(Source texts of formatted documents)
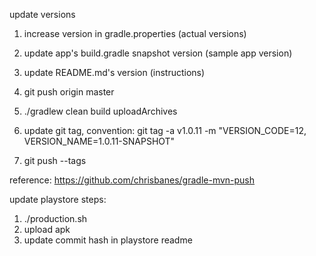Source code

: update versions
1. increase version in gradle.properties (actual versions)
2. update app's build.gradle snapshot version (sample app version)
3. update README.md's version (instructions)

4. git push origin master
5. ./gradlew clean build uploadArchives
6. update git tag, convention: git tag -a v1.0.11 -m "VERSION_CODE=12, VERSION_NAME=1.0.11-SNAPSHOT"
7. git push --tags

reference:
https://github.com/chrisbanes/gradle-mvn-push

update playstore steps:
1. ./production.sh
2. upload apk
3. update commit hash in playstore readme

What you are asked to do: Given the entries above, say how many lines include the word "versions", and write nothing besides the number.

Problem solution: 2